==== SOURCE MATERIAL ====

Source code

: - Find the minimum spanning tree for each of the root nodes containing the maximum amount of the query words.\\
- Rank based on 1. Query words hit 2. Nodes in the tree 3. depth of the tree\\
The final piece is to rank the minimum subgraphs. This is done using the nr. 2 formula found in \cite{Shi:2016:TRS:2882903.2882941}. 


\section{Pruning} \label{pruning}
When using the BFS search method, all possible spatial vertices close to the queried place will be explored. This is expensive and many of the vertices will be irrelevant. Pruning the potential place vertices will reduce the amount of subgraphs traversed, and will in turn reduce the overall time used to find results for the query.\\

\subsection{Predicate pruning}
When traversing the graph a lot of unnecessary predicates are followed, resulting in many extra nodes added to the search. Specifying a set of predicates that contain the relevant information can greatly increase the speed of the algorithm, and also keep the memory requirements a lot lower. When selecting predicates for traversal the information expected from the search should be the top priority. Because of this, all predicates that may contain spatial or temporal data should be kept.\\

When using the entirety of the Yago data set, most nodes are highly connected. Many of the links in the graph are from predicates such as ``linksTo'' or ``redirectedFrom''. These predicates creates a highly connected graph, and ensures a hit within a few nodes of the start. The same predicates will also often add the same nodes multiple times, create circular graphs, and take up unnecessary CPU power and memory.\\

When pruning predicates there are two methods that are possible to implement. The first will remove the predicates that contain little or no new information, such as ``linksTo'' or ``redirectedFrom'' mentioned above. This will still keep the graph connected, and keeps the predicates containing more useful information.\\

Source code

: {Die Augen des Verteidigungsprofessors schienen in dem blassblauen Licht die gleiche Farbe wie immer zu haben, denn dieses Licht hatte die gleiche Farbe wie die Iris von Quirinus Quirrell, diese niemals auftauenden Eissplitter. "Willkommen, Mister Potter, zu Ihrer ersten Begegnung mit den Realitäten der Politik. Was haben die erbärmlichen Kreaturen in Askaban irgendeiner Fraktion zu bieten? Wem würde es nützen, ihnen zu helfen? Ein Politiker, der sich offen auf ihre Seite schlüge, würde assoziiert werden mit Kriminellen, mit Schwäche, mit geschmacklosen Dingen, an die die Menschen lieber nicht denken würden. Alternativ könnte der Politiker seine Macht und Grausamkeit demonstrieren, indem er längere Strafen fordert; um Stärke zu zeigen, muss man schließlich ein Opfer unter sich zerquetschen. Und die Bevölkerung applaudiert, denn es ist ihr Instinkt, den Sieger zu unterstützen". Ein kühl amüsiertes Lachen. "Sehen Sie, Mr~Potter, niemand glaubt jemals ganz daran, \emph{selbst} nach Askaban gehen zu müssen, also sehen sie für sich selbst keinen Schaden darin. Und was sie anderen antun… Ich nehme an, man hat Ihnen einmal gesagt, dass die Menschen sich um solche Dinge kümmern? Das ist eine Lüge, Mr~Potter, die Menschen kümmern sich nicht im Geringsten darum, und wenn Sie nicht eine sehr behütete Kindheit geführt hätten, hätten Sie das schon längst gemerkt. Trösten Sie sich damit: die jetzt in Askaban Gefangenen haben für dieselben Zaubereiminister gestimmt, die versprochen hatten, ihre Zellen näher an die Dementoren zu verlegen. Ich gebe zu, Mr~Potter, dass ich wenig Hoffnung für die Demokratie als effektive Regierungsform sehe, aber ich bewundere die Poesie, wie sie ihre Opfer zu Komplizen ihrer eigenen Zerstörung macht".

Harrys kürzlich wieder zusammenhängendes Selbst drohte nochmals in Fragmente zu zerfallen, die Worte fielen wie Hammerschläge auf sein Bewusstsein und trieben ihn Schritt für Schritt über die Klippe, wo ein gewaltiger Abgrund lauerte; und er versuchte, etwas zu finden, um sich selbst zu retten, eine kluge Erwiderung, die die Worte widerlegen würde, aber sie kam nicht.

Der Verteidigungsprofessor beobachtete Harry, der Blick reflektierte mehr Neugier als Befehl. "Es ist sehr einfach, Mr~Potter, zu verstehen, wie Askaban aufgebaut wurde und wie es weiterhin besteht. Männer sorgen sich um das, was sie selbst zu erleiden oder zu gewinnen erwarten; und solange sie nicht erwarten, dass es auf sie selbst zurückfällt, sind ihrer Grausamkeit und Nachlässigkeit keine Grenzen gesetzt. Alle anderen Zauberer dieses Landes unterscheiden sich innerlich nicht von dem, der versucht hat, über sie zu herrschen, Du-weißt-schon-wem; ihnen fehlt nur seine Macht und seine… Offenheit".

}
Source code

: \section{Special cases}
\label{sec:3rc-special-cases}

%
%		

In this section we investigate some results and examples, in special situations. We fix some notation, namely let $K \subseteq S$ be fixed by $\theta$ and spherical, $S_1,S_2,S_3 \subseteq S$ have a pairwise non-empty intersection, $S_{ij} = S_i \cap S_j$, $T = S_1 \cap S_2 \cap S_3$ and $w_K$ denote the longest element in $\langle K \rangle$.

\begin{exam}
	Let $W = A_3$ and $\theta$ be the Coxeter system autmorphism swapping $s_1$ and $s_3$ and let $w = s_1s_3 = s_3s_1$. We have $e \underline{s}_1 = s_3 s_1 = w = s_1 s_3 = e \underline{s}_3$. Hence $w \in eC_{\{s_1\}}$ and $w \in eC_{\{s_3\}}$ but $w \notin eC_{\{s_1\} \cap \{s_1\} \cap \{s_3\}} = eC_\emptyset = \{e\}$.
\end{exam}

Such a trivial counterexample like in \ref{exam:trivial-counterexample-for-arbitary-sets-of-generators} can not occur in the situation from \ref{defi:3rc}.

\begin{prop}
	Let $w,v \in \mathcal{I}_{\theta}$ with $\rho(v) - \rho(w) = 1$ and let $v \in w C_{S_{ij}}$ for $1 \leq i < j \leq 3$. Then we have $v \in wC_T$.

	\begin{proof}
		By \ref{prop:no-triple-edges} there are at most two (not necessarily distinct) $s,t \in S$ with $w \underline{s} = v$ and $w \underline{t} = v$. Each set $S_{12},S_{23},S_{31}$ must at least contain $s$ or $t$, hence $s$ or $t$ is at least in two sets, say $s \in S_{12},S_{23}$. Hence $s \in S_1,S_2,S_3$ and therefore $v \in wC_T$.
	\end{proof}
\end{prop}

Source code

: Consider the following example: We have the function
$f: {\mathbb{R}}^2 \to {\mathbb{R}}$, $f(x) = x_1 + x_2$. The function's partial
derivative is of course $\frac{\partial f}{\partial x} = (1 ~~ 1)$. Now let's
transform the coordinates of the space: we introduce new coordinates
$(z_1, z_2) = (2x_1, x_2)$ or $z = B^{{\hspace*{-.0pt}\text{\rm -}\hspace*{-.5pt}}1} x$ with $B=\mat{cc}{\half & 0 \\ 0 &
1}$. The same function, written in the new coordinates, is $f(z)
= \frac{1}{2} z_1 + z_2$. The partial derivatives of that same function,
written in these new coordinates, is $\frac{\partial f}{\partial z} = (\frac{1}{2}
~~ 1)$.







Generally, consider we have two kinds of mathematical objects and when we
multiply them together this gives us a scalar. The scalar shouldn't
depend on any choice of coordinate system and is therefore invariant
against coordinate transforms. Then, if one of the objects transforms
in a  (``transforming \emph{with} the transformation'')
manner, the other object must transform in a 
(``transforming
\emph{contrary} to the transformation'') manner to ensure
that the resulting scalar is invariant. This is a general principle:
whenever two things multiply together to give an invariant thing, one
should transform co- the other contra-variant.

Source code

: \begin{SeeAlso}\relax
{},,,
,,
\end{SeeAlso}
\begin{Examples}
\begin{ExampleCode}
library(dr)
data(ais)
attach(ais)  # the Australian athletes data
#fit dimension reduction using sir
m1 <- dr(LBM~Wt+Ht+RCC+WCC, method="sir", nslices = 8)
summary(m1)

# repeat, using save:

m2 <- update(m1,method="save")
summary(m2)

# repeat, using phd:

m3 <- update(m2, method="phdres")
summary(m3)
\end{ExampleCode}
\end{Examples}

====

## TASK TO CARRY OUT
Reproduce exactly the line that contains "#fit dimension reduction using sir" together with each line after it to the end of the entries; include no other lines.

## EXERCISE OUTPUT
#fit dimension reduction using sir
m1 <- dr(LBM~Wt+Ht+RCC+WCC, method="sir", nslices = 8)
summary(m1)

# repeat, using save:

m2 <- update(m1,method="save")
summary(m2)

# repeat, using phd:

m3 <- update(m2, method="phdres")
summary(m3)
\end{ExampleCode}
\end{Examples}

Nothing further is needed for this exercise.